What you need to do | Review the listing and copy each line that holds the word "Learning".

Data excerpts |

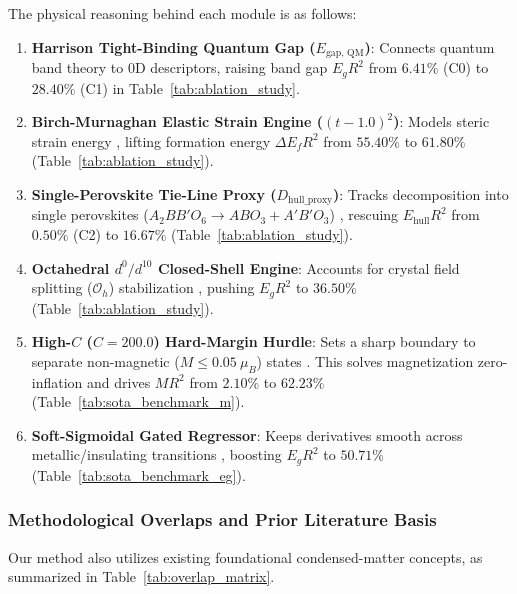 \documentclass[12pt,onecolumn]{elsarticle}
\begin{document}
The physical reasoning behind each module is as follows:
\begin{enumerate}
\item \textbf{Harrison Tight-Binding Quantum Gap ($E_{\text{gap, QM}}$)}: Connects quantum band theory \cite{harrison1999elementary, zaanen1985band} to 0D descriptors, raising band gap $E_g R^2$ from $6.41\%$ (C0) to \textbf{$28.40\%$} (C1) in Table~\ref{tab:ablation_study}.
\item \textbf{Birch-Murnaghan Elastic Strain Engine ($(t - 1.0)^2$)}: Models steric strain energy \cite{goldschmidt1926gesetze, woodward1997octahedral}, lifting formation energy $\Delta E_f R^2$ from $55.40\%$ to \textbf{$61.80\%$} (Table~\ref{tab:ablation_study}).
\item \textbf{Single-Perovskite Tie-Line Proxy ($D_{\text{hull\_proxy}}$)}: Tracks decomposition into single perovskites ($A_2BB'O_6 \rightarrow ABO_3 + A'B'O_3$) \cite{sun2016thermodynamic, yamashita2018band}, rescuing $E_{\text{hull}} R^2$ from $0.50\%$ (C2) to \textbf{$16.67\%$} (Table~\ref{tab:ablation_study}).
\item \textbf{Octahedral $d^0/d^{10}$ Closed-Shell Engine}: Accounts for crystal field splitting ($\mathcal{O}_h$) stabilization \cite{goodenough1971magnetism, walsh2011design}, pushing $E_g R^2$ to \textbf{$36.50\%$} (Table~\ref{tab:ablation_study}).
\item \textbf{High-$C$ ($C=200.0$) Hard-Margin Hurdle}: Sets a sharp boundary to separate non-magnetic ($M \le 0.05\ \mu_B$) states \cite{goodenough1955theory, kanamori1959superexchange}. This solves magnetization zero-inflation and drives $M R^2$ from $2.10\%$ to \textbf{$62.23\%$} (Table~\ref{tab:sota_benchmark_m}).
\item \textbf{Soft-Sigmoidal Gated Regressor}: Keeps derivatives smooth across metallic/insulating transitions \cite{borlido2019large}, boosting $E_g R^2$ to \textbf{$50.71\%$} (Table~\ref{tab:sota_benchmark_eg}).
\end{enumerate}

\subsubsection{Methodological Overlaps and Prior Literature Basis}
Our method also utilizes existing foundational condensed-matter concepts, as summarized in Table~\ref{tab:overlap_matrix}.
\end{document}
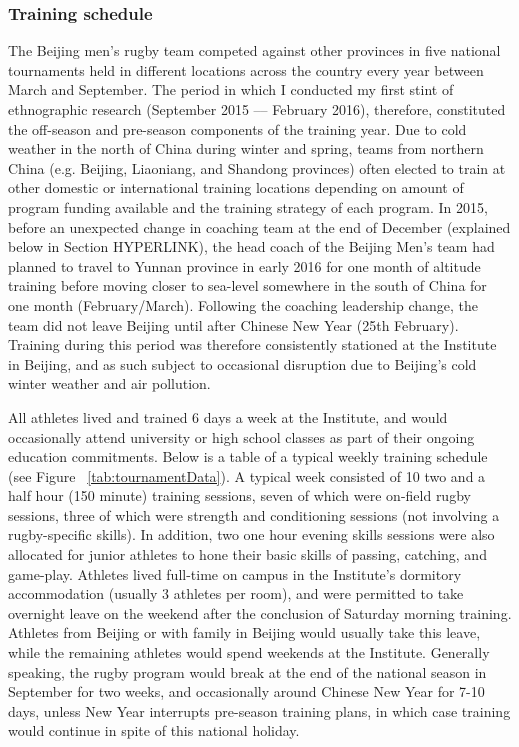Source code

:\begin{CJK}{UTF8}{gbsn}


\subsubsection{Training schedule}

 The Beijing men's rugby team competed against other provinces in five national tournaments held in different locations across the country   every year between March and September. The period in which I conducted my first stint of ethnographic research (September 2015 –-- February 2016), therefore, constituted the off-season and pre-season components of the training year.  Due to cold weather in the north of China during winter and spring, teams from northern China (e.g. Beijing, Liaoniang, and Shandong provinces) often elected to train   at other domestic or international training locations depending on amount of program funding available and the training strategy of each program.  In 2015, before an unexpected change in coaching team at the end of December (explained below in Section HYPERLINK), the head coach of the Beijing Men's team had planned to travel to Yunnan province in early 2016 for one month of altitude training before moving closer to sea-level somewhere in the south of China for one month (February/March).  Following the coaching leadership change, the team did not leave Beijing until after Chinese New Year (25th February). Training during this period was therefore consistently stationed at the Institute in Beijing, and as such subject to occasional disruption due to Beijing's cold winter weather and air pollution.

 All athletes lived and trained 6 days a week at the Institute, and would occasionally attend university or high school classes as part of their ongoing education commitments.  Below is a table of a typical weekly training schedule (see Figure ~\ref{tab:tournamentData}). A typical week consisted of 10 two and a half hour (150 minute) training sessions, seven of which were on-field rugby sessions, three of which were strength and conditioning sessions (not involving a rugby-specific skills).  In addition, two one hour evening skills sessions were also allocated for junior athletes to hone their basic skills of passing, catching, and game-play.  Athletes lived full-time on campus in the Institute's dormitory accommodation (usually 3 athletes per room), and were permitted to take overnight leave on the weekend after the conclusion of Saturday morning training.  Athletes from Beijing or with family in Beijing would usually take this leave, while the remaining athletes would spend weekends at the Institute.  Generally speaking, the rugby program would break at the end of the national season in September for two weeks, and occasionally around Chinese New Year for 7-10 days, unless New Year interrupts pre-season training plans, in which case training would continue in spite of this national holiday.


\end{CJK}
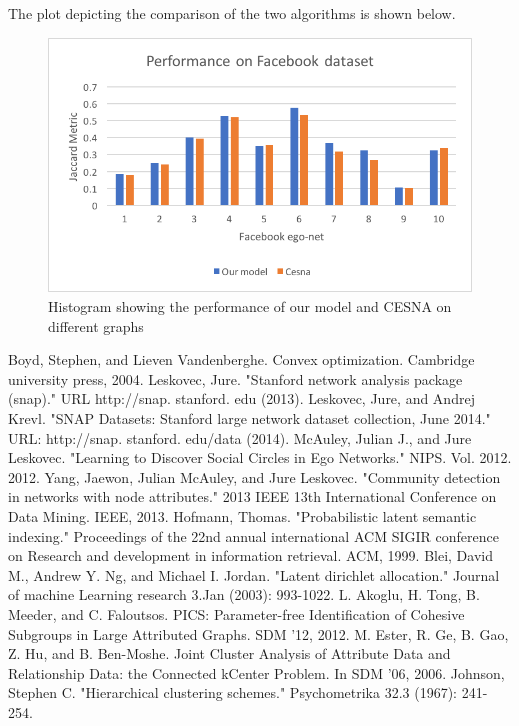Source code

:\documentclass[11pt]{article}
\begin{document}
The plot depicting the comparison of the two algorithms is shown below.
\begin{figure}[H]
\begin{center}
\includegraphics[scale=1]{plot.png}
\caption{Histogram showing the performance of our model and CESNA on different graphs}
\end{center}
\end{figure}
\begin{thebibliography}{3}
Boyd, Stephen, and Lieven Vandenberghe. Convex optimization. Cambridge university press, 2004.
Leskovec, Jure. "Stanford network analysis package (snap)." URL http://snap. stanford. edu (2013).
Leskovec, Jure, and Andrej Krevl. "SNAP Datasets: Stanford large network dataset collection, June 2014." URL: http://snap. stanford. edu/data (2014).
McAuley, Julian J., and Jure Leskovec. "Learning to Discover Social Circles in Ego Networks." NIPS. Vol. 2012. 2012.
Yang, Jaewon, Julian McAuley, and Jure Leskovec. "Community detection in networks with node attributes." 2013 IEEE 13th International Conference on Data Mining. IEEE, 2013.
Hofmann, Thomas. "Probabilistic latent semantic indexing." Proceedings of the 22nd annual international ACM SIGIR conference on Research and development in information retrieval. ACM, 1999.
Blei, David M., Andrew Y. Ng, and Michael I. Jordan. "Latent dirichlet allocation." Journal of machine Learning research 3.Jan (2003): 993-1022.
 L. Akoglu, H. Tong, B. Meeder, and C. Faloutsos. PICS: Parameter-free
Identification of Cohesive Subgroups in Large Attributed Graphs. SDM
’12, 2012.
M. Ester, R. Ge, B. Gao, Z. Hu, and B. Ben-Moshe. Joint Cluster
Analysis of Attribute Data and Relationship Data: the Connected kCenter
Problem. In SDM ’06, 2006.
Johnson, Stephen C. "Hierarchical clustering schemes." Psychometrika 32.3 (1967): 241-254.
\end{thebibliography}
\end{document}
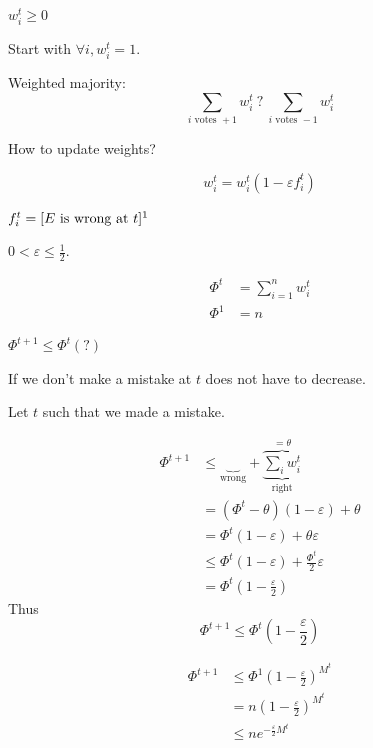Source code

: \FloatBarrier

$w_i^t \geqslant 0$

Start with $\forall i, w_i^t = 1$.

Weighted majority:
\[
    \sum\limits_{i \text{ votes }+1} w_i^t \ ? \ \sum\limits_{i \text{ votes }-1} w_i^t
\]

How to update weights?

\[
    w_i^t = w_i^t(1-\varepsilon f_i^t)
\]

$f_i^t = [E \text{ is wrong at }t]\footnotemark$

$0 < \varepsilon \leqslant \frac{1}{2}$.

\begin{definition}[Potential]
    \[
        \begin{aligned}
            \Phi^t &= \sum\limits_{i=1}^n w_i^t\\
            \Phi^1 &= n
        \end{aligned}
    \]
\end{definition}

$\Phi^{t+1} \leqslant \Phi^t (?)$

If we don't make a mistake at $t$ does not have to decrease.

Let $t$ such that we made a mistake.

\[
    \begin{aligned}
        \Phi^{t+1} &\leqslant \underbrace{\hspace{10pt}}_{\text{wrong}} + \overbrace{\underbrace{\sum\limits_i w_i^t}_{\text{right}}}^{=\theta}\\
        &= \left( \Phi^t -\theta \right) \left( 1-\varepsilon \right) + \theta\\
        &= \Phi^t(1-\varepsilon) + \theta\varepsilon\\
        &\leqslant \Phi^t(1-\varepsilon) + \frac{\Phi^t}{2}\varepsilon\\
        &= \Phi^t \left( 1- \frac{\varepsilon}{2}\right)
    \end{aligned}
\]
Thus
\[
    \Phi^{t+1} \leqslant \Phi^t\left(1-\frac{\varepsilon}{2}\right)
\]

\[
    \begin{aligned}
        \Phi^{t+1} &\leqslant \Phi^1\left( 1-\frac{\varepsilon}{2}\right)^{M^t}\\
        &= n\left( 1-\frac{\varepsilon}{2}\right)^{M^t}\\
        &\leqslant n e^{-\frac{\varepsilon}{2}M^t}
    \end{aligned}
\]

---

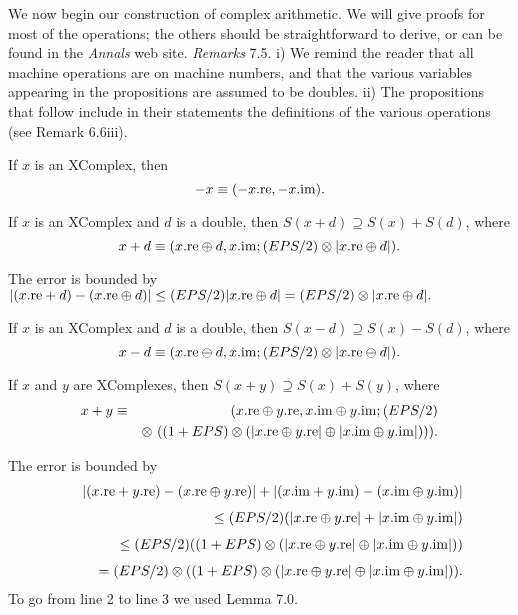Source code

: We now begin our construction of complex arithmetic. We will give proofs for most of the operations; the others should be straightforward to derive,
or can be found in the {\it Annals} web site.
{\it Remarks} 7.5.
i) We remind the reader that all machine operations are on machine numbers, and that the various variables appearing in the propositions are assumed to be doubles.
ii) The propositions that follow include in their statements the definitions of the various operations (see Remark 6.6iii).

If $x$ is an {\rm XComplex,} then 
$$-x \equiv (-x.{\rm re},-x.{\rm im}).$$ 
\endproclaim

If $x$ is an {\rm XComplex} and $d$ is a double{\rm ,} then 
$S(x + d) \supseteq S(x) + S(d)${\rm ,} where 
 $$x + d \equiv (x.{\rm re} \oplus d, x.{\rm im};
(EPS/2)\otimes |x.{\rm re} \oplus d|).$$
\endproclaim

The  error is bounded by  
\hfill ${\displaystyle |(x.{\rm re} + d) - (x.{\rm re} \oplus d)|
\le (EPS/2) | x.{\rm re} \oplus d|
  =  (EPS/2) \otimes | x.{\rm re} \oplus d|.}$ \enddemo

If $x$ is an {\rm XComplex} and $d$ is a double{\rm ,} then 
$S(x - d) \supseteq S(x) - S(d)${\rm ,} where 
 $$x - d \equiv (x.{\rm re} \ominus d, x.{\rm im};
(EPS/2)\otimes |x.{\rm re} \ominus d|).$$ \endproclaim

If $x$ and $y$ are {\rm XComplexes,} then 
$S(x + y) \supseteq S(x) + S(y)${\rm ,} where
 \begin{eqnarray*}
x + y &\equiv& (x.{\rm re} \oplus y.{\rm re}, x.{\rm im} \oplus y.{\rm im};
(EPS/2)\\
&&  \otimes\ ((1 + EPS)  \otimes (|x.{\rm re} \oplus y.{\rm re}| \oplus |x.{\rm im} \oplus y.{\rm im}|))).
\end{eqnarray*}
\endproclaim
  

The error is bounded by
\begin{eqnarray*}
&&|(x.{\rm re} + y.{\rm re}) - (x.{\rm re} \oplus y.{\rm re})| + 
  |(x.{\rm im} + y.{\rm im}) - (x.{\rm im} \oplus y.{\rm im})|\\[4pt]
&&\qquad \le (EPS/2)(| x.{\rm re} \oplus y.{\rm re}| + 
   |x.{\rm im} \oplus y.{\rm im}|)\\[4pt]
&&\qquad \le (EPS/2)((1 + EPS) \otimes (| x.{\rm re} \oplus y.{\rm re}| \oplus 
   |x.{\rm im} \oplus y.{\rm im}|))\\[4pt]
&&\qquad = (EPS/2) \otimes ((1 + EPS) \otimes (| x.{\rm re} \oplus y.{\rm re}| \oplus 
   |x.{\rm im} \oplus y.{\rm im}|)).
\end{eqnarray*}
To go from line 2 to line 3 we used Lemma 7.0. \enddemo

Expected answer |
McAuley, Julian J., and Jure Leskovec. "Learning to Discover Social Circles in Ego Networks." NIPS. Vol. 2012. 2012.
Blei, David M., Andrew Y. Ng, and Michael I. Jordan. "Latent dirichlet allocation." Journal of machine Learning research 3.Jan (2003): 993-1022.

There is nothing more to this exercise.